The lines from the top of the listing through the one containing "Once you go" are to be retyped exactly, with no other lines.

_SOURCE DATA_
====
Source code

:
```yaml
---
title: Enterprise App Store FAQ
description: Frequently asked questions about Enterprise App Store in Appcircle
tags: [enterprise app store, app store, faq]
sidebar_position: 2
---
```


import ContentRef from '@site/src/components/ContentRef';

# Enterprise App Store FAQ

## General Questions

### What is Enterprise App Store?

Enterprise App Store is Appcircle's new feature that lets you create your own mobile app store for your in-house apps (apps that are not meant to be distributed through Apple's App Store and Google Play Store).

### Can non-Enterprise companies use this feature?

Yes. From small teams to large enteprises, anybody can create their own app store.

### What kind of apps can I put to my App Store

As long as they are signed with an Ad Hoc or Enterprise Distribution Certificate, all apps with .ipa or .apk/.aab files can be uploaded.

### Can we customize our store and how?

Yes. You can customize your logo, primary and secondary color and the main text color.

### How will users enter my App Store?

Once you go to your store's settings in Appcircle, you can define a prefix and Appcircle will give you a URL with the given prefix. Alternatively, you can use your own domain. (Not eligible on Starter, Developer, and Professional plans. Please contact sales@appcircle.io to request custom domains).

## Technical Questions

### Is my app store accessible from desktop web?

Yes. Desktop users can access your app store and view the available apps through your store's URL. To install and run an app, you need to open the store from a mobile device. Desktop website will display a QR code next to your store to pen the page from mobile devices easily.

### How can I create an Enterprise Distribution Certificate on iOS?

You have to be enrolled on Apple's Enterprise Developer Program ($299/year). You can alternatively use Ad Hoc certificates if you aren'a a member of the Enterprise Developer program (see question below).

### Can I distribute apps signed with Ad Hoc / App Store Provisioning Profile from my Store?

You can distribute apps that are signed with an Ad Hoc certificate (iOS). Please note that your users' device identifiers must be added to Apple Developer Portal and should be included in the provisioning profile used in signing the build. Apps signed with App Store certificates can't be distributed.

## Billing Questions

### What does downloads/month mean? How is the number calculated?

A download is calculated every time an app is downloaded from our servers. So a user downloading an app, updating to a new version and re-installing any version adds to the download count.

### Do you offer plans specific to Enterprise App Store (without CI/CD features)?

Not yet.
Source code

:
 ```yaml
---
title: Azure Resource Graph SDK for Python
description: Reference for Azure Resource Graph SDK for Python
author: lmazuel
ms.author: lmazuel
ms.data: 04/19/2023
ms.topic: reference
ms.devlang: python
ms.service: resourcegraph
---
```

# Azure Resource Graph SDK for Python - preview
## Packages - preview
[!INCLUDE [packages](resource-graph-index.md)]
====
_ANSWER SECTION_
Source code

:
```yaml
---
title: Enterprise App Store FAQ
description: Frequently asked questions about Enterprise App Store in Appcircle
tags: [enterprise app store, app store, faq]
sidebar_position: 2
---
```


import ContentRef from '@site/src/components/ContentRef';

# Enterprise App Store FAQ

## General Questions

### What is Enterprise App Store?

Enterprise App Store is Appcircle's new feature that lets you create your own mobile app store for your in-house apps (apps that are not meant to be distributed through Apple's App Store and Google Play Store).

### Can non-Enterprise companies use this feature?

Yes. From small teams to large enteprises, anybody can create their own app store.

### What kind of apps can I put to my App Store

As long as they are signed with an Ad Hoc or Enterprise Distribution Certificate, all apps with .ipa or .apk/.aab files can be uploaded.

### Can we customize our store and how?

Yes. You can customize your logo, primary and secondary color and the main text color.

### How will users enter my App Store?

Once you go to your store's settings in Appcircle, you can define a prefix and Appcircle will give you a URL with the given prefix. Alternatively, you can use your own domain. (Not eligible on Starter, Developer, and Professional plans. Please contact sales@appcircle.io to request custom domains).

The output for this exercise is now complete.